SUPPLIED MATERIAL ::

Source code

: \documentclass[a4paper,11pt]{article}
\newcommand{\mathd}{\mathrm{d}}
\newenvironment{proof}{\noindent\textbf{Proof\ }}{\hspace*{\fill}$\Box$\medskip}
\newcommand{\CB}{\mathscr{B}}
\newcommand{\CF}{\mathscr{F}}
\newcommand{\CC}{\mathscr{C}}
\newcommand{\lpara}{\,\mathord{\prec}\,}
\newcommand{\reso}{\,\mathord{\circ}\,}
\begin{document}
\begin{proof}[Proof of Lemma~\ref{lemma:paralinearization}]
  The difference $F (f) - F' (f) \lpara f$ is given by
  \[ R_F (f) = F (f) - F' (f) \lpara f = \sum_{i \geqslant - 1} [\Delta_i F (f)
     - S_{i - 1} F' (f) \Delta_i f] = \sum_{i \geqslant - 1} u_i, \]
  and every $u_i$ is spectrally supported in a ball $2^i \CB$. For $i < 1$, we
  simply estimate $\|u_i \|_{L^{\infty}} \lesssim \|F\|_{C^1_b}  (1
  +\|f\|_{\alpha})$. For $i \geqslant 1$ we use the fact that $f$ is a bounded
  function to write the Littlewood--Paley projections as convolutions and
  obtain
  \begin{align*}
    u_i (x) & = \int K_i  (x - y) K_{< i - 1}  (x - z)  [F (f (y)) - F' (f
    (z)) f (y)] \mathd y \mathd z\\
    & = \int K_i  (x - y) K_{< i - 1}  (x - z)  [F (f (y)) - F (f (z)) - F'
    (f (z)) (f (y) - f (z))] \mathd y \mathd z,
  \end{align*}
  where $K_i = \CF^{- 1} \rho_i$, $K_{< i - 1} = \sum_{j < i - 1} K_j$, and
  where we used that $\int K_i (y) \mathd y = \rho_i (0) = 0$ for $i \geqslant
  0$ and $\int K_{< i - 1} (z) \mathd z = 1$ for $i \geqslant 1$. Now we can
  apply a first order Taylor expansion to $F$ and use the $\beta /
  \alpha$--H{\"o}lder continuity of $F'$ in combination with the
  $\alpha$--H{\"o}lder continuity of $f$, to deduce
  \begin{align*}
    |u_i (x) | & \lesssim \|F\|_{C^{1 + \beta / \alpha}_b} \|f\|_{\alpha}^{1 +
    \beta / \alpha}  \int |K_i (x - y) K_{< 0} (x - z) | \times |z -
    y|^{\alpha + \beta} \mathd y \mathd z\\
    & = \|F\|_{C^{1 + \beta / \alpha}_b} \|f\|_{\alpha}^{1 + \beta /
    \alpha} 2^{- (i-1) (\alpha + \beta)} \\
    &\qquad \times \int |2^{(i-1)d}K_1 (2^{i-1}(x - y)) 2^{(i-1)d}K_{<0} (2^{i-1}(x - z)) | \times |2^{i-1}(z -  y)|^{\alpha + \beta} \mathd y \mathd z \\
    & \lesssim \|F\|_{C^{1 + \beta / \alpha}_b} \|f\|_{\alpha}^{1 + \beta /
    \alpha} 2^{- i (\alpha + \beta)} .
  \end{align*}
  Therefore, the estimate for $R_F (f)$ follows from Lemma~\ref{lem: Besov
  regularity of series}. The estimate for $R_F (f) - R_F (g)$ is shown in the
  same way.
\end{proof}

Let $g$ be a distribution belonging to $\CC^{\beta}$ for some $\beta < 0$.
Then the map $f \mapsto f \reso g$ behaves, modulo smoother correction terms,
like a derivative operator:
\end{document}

WHAT YOU NEED TO DO ::
Quote every record above exactly.

TASK RESPONSE ::
Source code

: \documentclass[a4paper,11pt]{article}
\newcommand{\mathd}{\mathrm{d}}
\newenvironment{proof}{\noindent\textbf{Proof\ }}{\hspace*{\fill}$\Box$\medskip}
\newcommand{\CB}{\mathscr{B}}
\newcommand{\CF}{\mathscr{F}}
\newcommand{\CC}{\mathscr{C}}
\newcommand{\lpara}{\,\mathord{\prec}\,}
\newcommand{\reso}{\,\mathord{\circ}\,}
\begin{document}
\begin{proof}[Proof of Lemma~\ref{lemma:paralinearization}]
  The difference $F (f) - F' (f) \lpara f$ is given by
  \[ R_F (f) = F (f) - F' (f) \lpara f = \sum_{i \geqslant - 1} [\Delta_i F (f)
     - S_{i - 1} F' (f) \Delta_i f] = \sum_{i \geqslant - 1} u_i, \]
  and every $u_i$ is spectrally supported in a ball $2^i \CB$. For $i < 1$, we
  simply estimate $\|u_i \|_{L^{\infty}} \lesssim \|F\|_{C^1_b}  (1
  +\|f\|_{\alpha})$. For $i \geqslant 1$ we use the fact that $f$ is a bounded
  function to write the Littlewood--Paley projections as convolutions and
  obtain
  \begin{align*}
    u_i (x) & = \int K_i  (x - y) K_{< i - 1}  (x - z)  [F (f (y)) - F' (f
    (z)) f (y)] \mathd y \mathd z\\
    & = \int K_i  (x - y) K_{< i - 1}  (x - z)  [F (f (y)) - F (f (z)) - F'
    (f (z)) (f (y) - f (z))] \mathd y \mathd z,
  \end{align*}
  where $K_i = \CF^{- 1} \rho_i$, $K_{< i - 1} = \sum_{j < i - 1} K_j$, and
  where we used that $\int K_i (y) \mathd y = \rho_i (0) = 0$ for $i \geqslant
  0$ and $\int K_{< i - 1} (z) \mathd z = 1$ for $i \geqslant 1$. Now we can
  apply a first order Taylor expansion to $F$ and use the $\beta /
  \alpha$--H{\"o}lder continuity of $F'$ in combination with the
  $\alpha$--H{\"o}lder continuity of $f$, to deduce
  \begin{align*}
    |u_i (x) | & \lesssim \|F\|_{C^{1 + \beta / \alpha}_b} \|f\|_{\alpha}^{1 +
    \beta / \alpha}  \int |K_i (x - y) K_{< 0} (x - z) | \times |z -
    y|^{\alpha + \beta} \mathd y \mathd z\\
    & = \|F\|_{C^{1 + \beta / \alpha}_b} \|f\|_{\alpha}^{1 + \beta /
    \alpha} 2^{- (i-1) (\alpha + \beta)} \\
    &\qquad \times \int |2^{(i-1)d}K_1 (2^{i-1}(x - y)) 2^{(i-1)d}K_{<0} (2^{i-1}(x - z)) | \times |2^{i-1}(z -  y)|^{\alpha + \beta} \mathd y \mathd z \\
    & \lesssim \|F\|_{C^{1 + \beta / \alpha}_b} \|f\|_{\alpha}^{1 + \beta /
    \alpha} 2^{- i (\alpha + \beta)} .
  \end{align*}
  Therefore, the estimate for $R_F (f)$ follows from Lemma~\ref{lem: Besov
  regularity of series}. The estimate for $R_F (f) - R_F (g)$ is shown in the
  same way.
\end{proof}

Let $g$ be a distribution belonging to $\CC^{\beta}$ for some $\beta < 0$.
Then the map $f \mapsto f \reso g$ behaves, modulo smoother correction terms,
like a derivative operator:
\end{document}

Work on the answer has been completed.